This view is further explored in the way that Olivia’s desirous language towards Rollo contrasts with the language of marriage. After their second meeting in the novel, the third person narrator observes how Rollo ‘pulled her towards him and began to kiss her […] [h]e went on kissing her, whispering to her, floating her away.’ (p.123) The multiple clauses along with the poetic image of ‘[n]ames, faces, times and places slipped off into the reel of darkness’ (p.123) reveal a quickening of pace and suggest how desire leads to a loss of certainty and an inability to focus on anything other than the present moment. This ambivalence contrasts with the language of marriage which is weighted down by familiar and conventional ways to describe it.

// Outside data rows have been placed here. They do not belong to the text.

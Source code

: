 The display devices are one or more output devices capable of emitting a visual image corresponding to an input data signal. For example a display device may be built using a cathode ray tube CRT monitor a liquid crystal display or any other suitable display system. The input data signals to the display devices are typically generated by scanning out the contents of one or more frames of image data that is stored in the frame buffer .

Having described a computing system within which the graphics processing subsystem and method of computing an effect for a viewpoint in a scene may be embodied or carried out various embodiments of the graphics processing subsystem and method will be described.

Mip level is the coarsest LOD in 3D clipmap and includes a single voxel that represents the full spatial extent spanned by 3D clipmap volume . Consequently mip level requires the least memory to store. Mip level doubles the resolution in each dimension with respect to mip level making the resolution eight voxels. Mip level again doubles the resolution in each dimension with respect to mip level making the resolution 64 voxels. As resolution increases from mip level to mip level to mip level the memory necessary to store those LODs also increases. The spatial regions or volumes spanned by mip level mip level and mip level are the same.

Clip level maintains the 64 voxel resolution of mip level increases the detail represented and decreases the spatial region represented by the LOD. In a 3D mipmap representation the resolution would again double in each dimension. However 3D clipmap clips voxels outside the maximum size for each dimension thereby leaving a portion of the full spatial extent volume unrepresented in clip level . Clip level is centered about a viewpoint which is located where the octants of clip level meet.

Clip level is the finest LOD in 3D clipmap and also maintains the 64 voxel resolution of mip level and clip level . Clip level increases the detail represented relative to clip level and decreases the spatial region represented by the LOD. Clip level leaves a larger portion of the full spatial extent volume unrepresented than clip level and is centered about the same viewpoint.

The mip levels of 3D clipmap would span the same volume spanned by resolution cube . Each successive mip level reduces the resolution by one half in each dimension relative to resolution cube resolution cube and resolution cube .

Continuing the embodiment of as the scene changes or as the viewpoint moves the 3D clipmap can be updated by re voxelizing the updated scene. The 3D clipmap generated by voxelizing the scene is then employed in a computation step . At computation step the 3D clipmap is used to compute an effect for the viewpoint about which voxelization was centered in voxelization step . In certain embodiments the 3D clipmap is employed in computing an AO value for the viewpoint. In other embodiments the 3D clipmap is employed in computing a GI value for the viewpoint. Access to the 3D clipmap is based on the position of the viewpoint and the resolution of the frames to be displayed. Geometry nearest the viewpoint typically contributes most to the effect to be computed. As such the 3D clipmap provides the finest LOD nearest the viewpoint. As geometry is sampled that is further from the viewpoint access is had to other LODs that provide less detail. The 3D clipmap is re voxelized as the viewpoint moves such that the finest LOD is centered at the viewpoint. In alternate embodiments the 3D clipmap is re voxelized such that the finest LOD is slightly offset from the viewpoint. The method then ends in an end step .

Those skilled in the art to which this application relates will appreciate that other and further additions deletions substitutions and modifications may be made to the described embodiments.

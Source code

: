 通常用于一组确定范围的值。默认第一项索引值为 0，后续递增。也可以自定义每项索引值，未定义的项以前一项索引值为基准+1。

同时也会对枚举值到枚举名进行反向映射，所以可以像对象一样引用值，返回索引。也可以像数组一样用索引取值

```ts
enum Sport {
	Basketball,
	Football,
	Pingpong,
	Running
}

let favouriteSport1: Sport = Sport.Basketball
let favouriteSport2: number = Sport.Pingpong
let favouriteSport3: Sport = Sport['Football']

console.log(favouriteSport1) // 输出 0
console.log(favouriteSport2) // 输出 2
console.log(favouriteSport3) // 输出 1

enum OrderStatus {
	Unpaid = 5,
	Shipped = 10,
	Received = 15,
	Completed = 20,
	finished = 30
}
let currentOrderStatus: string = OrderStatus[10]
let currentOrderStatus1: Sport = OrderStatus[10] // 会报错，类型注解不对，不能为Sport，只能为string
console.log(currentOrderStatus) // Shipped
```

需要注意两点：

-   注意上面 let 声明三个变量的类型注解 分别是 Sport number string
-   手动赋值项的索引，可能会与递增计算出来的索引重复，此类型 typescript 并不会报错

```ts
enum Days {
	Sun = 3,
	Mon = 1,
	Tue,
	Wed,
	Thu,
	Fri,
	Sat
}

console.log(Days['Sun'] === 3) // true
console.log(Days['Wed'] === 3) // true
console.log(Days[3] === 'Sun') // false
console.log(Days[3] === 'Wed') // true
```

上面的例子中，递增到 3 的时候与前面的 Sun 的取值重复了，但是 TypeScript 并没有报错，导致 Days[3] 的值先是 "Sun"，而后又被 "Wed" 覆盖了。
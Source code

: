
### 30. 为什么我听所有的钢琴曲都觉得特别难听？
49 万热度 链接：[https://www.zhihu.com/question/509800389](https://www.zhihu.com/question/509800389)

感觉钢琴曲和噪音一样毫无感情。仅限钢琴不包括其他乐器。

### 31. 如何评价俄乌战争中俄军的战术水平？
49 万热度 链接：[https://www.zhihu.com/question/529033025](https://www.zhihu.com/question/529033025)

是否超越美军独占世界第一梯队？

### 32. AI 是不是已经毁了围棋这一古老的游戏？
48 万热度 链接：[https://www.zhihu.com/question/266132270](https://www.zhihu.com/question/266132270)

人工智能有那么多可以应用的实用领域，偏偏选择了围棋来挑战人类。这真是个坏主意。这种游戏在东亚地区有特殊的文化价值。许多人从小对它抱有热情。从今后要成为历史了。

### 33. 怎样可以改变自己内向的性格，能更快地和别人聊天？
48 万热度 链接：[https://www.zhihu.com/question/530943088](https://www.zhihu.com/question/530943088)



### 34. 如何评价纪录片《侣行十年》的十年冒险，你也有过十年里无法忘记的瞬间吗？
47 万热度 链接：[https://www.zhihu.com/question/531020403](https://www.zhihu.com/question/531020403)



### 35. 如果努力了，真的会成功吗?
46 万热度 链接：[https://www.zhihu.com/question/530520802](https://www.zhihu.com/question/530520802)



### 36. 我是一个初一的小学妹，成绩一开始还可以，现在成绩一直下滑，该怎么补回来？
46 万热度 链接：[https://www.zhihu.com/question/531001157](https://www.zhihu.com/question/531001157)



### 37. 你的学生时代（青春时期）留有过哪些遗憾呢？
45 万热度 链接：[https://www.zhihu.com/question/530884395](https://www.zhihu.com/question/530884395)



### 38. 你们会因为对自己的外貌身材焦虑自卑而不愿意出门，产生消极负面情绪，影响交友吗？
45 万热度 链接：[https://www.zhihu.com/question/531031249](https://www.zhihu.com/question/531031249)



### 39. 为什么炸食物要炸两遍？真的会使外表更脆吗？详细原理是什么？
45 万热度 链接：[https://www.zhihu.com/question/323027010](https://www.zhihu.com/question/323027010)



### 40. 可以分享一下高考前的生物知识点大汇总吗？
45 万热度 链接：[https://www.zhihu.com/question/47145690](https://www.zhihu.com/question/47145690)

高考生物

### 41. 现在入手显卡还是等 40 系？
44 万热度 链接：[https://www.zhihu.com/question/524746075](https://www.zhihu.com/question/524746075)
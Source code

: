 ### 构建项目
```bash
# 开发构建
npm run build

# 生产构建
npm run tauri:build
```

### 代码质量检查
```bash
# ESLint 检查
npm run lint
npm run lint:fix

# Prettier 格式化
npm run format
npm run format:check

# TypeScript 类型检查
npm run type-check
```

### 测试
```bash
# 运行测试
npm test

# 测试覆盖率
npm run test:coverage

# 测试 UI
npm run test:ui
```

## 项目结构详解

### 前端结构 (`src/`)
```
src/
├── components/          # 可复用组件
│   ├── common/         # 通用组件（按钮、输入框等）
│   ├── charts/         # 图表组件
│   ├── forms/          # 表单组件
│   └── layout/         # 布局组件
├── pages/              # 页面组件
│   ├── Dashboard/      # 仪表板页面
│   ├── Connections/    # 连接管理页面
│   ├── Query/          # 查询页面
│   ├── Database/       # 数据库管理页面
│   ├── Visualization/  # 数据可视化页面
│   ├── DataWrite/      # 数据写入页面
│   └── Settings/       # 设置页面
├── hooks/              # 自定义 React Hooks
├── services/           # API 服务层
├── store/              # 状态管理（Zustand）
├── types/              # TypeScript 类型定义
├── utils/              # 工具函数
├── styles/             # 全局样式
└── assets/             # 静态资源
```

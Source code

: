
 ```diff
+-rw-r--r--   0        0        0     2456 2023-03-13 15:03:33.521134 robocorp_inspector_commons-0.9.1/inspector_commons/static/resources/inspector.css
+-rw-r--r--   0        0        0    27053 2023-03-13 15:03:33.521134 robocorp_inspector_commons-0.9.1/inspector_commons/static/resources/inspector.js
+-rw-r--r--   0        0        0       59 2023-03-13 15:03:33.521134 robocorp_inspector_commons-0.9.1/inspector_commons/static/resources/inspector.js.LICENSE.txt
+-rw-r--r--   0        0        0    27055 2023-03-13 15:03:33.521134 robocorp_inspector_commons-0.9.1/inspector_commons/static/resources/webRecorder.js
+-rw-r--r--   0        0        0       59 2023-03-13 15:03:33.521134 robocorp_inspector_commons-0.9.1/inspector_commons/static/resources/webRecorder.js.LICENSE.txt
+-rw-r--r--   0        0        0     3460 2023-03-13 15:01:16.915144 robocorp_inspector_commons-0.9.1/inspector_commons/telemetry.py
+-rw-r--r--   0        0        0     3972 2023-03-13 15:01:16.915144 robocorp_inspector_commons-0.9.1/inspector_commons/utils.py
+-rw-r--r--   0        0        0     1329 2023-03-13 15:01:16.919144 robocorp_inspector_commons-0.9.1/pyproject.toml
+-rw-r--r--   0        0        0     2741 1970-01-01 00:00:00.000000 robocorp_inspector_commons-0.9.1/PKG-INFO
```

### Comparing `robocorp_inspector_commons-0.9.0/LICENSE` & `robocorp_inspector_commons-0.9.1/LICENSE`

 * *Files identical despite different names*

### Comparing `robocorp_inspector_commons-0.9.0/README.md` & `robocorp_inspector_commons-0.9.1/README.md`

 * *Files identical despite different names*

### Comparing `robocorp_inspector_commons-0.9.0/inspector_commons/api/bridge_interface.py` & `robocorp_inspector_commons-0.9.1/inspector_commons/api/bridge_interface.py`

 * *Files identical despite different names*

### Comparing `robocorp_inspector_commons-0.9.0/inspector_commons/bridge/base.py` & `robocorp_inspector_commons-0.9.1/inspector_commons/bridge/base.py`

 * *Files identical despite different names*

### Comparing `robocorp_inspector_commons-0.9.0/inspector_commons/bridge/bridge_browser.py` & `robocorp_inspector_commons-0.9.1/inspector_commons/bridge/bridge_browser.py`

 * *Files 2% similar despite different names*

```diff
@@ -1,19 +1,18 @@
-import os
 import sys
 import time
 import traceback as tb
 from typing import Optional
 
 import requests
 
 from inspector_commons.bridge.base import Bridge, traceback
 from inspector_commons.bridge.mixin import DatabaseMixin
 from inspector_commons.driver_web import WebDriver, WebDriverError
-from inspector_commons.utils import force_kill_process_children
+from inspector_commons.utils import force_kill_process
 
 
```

The narrative continues: ‘Anxiety brushed her, the faintest breath, there and gone again…He’s not young…So certain, so undiffident … Expert.’ (p.123) Whilst Judy Simons argues that ‘[t]he textual ellipses highlights the fissures between imagination and reality as well as pointing up the connective emptiness of the experience’, I suggest that the repetition of ellipses here, shows how Olivia cannot articulate this desire because it exists outside of marriage. (2) There is no set vocabulary to describe the situation she finds herself in and this reveals an inadequacy of language to describe desire because unlike marriage, it is abstract. This novel resonates with the argument Stella Browne put forward at the British Society for Sex Psychology in 1915: that ‘the realities of a woman’s sexual life have been greatly obscured by the lack of any sexual vocabulary’. 3 This lack of language explains why later in the novel, Olivia uses cinematic techniques to describe the couple’s closeness on holiday. Olivia narrates their trip: ‘rivers rolling their turbulent, thick, grey snow-waters through Innsbruck, Salzburg; spacious white peasant houses with their painted fronts and shutters and rich wooden balconies covered with vines and geraniums’ (p.210). Olivia’s narrative is a series of images which resemble cinematic sequences and again suggest the inability of language to express desire. This comparison between the way in which desire is articulated, and the recycled language of marriage again suggests the text’s critique of the domestic situation; it renders marriage mundane and deconstructs it as a goal.
References
Featured Image: Front Cover of Virago Press’s 2006 edition of Rosamond Lehmann The Weather in the Streets. See Rosamond Lehmann, The Weather in the Streets (London: Virago Press, 2006).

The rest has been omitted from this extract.